如果不是相似的事物,如果不放在一起,我們還有方法能好好整理它們嗎?可以,用鍵(Key)值(Value)架構即可。我們先定好一個雜湊(Hashing)函數,讓要管理的事物都依循此函數的判斷放到對應區塊中。這樣就能在常數時間(O(1))內找到鍵所對應的值。
以下為LeetCode中,與陣列(Array)和雜湊(Hashing)有關的題目與解答摘要。題目只會更多,但解題核心往往不變,祝大家都只練少量題目就在競試中有良好表現😊。
💡
- 有時反向遍歷陣列,做法會簡單很多
- 程式碼要一開始就簡潔很難,寫完再整理比較容易
- 善用陣列索引的有序性,有時會比雜湊表還好用
😎303. Range Sum Query – Immutable
Description
給予一個整數陣列nums,請將其化為一種資料結構,能夠應對sumRange(left, right)的要求(對於left ≤ right,回傳此區間內的元素和)。
Example 1:
Input ["NumArray", "sumRange", "sumRange", "sumRange"] [[[-2, 0, 3, -5, 2, -1]], [0, 2], [2, 5], [0, 5]] Output [null, 1, -1, -3] Explanation NumArray numArray = new NumArray([-2, 0, 3, -5, 2, -1]); numArray.sumRange(0, 2); // return (-2) + 0 + 3 = 1 numArray.sumRange(2, 5); // return 3 + (-5) + 2 + (-1) = -1 numArray.sumRange(0, 5); // return (-2) + 0 + 3 + (-5) + 2 + (-1) = -3
Solutions
Approach #1: Brute Force
我們可以直接遍歷區段內的元素並加總。
這樣的時間複雜度為O(N),空間複雜度為O(1)。
class NumArray:
def __init__(self, nums: List[int]):
self.arr = nums
def sumRange(self, left: int, right: int) -> int:
res = 0
for i in range(left, right + 1):
res += self.arr[i]
return res
⭐Approach #2: Caching
若過程運算多次,紀錄先前算過的成果就能加快效能。
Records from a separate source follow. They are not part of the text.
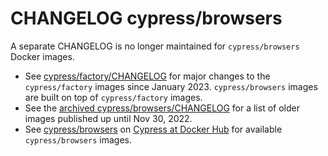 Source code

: # CHANGELOG cypress/browsers

A separate CHANGELOG is no longer maintained for `cypress/browsers` Docker images.

- See [cypress/factory/CHANGELOG](../factory/CHANGELOG.md) for major changes to the `cypress/factory` images since January 2023. `cypress/browsers` images are built on top of `cypress/factory` images.
- See the [archived cypress/browsers/CHANGELOG](https://github.com/cypress-io/cypress-docker-images/blob/b70e17873b70eebb9e67cd3faf7312b12ad5225d/browsers/CHANGELOG.md) for a list of older images published up until Nov 30, 2022.
- See [cypress/browsers](https://hub.docker.com/r/cypress/browsers) on [Cypress at Docker Hub](https://hub.docker.com/u/cypress) for available `cypress/browsers` images.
但若儲存每個可能區間,空間複雜度會高達O(N2)。我們可藉sumRange[i, j] = sumRange[0, j] - sumRange[0, i]這概念,降低空間複雜度至O(N),
這樣的時間複雜度可達O(1),空間複雜度為O(N)。
class NumArray:
def __init__(self, nums):
self.sum = [0] * (len(nums) + 1)
for i in range(len(nums)):
self.sum[i + 1] = self.sum[i] + nums[i]
def sumRange(self, i, j):
return self.sum[j + 1] - self.sum[i]
😐304. Range Sum Query 2D -Immutable
Description
給予一個二維陣列matrix,請建構一個資料結構NumMatrix,它的方法sumRegion能求出範圍內的數總和。
Example 1:
Input ["NumMatrix", "sumRegion", "sumRegion", "sumRegion"] [[[[3, 0, 1, 4, 2], [5, 6, 3, 2, 1], [1, 2, 0, 1, 5], [4, 1, 0, 1, 7], [1, 0, 3, 0, 5]]], [2, 1, 4, 3], [1, 1, 2, 2], [1, 2, 2, 4]] Output [null, 8, 11, 12] Explanation NumMatrix numMatrix = new NumMatrix([[3, 0, 1, 4, 2], [5, 6, 3, 2, 1], [1, 2, 0, 1, 5], [4, 1, 0, 1, 7], [1, 0, 3, 0, 5]]); numMatrix.sumRegion(2, 1, 4, 3); // return 8 (i.e sum of the red rectangle) numMatrix.sumRegion(1, 1, 2, 2); // return 11 (i.e sum of the green rectangle) numMatrix.sumRegion(1, 2, 2, 4); // return 12 (i.e sum of the blue rectangle)
Solutions
❌Approach #1: Brute Force
我們可以直接計算,但在一些測試案例中會運算超時。
這樣的時間複雜度可達O(M*N),空間複雜度為O(1)。
class NumMatrix:
def __init__(self, matrix):
self.data = matrix
def sumRegion(self, row1, col1, row2, col2):
total = 0
for r in range(row1, row2 + 1):
for c in range(col1, col2 + 1):
total += self.data[r][c]
return total
⭐Approach #2: Caching Smarter
如同前題(No. 303),我們可在初始化時先儲存計算成果,減少日後運算。如何有效地儲存成果,我們以下圖的原點O([0, 0])、A([row1, col1])、B([row1, col2])、C([row2, col1])、D([row2, col2])點來說明:
- 算出整體面積
Sum(OD) - 將整體面積減去
Sum(OB)、Sum(OC),再加上Sum(OA),即為所求Sum(AD) - 注意,記憶陣列
dp的長寬各為原本大小再+1,代表的是端點座標
這樣的時間複雜度為O(1),空間複雜度為O(M*N)。
class NumMatrix:
def __init__(self, matrix):
if len(matrix) == 0 or len(matrix[0]) == 0:
return
self.dp = [[0] * (len(matrix[0]) + 1) for _ in range(len(matrix) + 1)]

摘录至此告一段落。